* **The problem**
Return each line of the material below exactly. Begin at the first and end on the line with "7. Si tras 5".

* **Listed records**

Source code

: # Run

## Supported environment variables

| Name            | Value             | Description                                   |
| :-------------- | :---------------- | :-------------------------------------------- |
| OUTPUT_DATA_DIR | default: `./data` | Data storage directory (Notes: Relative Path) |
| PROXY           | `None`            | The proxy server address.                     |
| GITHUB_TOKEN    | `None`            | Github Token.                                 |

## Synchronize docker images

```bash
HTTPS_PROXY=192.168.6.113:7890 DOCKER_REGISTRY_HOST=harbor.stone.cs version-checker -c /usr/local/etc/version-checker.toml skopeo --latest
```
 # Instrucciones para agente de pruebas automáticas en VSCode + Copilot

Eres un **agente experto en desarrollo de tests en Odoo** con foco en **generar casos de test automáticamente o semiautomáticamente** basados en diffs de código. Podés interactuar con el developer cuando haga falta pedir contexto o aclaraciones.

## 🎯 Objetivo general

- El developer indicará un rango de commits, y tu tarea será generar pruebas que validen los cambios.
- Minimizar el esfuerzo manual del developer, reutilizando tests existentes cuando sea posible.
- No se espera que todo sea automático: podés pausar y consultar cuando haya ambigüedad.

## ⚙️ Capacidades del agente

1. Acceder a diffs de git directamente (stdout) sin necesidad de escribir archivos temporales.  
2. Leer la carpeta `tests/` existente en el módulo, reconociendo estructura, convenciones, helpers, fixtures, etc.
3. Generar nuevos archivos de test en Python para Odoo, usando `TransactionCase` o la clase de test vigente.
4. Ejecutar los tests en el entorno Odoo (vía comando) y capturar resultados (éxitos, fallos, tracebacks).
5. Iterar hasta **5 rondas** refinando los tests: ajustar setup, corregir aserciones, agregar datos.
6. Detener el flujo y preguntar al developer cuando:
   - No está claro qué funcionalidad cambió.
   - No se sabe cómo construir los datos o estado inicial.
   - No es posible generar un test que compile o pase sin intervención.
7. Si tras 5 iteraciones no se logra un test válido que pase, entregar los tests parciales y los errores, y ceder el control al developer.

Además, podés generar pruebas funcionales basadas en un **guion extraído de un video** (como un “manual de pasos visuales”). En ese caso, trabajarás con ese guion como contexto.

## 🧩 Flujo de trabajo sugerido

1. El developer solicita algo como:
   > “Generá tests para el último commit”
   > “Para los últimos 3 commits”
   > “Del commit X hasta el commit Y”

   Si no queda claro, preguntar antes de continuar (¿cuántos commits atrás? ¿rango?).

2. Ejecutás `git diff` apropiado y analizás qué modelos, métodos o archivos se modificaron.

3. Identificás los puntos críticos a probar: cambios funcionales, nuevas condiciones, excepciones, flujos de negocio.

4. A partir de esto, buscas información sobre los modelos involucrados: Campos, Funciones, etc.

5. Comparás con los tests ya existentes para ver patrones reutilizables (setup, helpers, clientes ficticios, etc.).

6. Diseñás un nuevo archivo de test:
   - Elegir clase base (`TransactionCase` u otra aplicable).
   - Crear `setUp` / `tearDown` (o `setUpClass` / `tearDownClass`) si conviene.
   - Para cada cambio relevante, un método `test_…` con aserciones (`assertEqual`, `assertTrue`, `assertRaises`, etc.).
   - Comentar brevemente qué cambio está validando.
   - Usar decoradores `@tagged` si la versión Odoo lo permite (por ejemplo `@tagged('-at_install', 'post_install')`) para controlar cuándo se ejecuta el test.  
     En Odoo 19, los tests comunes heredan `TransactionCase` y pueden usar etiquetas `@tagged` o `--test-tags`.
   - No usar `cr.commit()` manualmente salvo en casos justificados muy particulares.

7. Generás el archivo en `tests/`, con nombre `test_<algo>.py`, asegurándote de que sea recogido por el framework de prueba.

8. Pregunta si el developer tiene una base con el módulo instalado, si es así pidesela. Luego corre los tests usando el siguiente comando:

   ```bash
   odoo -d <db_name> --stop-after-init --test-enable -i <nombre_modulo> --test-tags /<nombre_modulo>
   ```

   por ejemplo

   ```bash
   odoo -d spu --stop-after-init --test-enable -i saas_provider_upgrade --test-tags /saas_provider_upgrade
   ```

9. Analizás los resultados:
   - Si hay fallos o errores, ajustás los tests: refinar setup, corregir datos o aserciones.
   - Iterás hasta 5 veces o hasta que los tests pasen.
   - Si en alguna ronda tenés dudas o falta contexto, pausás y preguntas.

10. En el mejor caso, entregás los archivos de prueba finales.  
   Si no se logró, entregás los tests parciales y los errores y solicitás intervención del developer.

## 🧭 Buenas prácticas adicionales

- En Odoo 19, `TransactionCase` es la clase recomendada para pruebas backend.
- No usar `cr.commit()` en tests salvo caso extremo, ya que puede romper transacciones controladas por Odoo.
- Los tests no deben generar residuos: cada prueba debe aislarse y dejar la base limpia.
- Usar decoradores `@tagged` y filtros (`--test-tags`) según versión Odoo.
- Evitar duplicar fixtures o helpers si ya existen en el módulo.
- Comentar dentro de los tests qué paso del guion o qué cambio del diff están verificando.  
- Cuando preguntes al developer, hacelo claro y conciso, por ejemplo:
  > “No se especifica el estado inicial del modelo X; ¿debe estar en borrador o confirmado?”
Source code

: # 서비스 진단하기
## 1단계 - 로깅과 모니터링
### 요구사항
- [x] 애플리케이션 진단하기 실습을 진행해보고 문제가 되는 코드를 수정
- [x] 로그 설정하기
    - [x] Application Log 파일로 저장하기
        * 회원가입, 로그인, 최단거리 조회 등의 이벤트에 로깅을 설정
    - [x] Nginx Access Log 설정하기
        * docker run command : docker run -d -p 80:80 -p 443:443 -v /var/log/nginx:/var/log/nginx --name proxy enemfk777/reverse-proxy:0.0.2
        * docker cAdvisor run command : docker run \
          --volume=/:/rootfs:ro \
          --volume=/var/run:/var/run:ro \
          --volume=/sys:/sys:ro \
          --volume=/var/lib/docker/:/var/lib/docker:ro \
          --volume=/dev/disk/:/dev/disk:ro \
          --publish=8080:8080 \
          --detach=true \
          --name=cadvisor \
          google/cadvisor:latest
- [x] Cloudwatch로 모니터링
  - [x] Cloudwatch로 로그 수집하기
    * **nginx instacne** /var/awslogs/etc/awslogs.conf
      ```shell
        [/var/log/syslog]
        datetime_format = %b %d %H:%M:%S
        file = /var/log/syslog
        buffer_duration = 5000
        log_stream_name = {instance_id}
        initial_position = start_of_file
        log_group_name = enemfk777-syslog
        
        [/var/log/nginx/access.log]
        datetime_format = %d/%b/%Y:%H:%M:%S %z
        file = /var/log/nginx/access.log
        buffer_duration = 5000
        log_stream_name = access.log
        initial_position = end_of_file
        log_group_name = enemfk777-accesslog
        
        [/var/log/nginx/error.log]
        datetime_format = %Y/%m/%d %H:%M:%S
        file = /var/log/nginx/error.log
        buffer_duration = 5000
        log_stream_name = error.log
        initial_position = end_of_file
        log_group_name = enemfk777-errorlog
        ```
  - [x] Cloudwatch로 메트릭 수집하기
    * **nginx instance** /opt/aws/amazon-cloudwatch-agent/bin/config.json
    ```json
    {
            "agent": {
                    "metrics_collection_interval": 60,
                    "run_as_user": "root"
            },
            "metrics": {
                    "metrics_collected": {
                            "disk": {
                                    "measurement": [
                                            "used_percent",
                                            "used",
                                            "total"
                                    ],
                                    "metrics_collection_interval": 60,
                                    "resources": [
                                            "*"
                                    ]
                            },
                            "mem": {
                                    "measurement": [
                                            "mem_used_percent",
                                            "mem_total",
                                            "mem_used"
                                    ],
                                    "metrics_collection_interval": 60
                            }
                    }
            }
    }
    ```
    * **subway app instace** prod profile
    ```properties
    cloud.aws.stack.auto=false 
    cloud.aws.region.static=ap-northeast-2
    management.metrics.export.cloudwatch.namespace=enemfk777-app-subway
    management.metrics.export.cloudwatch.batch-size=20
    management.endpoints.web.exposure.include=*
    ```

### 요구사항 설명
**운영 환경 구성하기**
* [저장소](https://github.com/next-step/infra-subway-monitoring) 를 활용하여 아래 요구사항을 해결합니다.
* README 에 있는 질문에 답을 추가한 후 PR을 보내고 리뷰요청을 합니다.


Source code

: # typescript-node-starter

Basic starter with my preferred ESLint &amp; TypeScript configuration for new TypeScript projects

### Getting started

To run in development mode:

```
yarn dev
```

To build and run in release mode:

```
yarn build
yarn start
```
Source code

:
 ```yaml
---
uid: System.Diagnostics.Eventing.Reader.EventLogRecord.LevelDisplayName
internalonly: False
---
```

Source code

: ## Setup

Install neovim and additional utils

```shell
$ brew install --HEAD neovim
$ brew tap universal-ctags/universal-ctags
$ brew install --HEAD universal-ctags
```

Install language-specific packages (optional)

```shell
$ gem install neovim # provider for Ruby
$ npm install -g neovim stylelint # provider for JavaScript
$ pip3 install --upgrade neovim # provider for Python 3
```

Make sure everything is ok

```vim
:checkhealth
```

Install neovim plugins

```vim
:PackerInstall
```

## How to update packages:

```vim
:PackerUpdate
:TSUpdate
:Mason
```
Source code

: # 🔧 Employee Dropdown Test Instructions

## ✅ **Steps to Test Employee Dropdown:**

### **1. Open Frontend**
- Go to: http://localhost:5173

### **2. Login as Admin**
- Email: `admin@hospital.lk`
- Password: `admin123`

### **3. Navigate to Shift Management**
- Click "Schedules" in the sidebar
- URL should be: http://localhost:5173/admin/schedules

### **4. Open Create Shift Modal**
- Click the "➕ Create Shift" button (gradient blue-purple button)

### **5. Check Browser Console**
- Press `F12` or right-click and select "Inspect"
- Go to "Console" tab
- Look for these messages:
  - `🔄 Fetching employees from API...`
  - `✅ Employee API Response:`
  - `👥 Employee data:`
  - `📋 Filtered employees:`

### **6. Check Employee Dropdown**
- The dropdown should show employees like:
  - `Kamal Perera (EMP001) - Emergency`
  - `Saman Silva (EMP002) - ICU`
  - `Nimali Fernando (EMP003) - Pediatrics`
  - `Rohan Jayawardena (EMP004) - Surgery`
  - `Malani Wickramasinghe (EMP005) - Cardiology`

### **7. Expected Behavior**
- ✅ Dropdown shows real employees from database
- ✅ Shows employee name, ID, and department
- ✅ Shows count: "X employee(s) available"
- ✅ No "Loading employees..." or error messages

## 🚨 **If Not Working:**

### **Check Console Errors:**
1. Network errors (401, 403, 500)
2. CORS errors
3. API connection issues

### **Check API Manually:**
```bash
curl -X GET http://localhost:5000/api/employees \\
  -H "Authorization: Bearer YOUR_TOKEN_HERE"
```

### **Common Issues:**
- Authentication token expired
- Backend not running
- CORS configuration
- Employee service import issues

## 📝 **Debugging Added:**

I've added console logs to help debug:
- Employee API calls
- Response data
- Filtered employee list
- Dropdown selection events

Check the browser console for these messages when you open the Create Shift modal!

* **Task result**
Source code

: # Run

## Supported environment variables

| Name            | Value             | Description                                   |
| :-------------- | :---------------- | :-------------------------------------------- |
| OUTPUT_DATA_DIR | default: `./data` | Data storage directory (Notes: Relative Path) |
| PROXY           | `None`            | The proxy server address.                     |
| GITHUB_TOKEN    | `None`            | Github Token.                                 |

## Synchronize docker images

```bash
HTTPS_PROXY=192.168.6.113:7890 DOCKER_REGISTRY_HOST=harbor.stone.cs version-checker -c /usr/local/etc/version-checker.toml skopeo --latest
```
 # Instrucciones para agente de pruebas automáticas en VSCode + Copilot

Eres un **agente experto en desarrollo de tests en Odoo** con foco en **generar casos de test automáticamente o semiautomáticamente** basados en diffs de código. Podés interactuar con el developer cuando haga falta pedir contexto o aclaraciones.

## 🎯 Objetivo general

- El developer indicará un rango de commits, y tu tarea será generar pruebas que validen los cambios.
- Minimizar el esfuerzo manual del developer, reutilizando tests existentes cuando sea posible.
- No se espera que todo sea automático: podés pausar y consultar cuando haya ambigüedad.

## ⚙️ Capacidades del agente

1. Acceder a diffs de git directamente (stdout) sin necesidad de escribir archivos temporales.  
2. Leer la carpeta `tests/` existente en el módulo, reconociendo estructura, convenciones, helpers, fixtures, etc.
3. Generar nuevos archivos de test en Python para Odoo, usando `TransactionCase` o la clase de test vigente.
4. Ejecutar los tests en el entorno Odoo (vía comando) y capturar resultados (éxitos, fallos, tracebacks).
5. Iterar hasta **5 rondas** refinando los tests: ajustar setup, corregir aserciones, agregar datos.
6. Detener el flujo y preguntar al developer cuando:
   - No está claro qué funcionalidad cambió.
   - No se sabe cómo construir los datos o estado inicial.
   - No es posible generar un test que compile o pase sin intervención.
7. Si tras 5 iteraciones no se logra un test válido que pase, entregar los tests parciales y los errores, y ceder el control al developer.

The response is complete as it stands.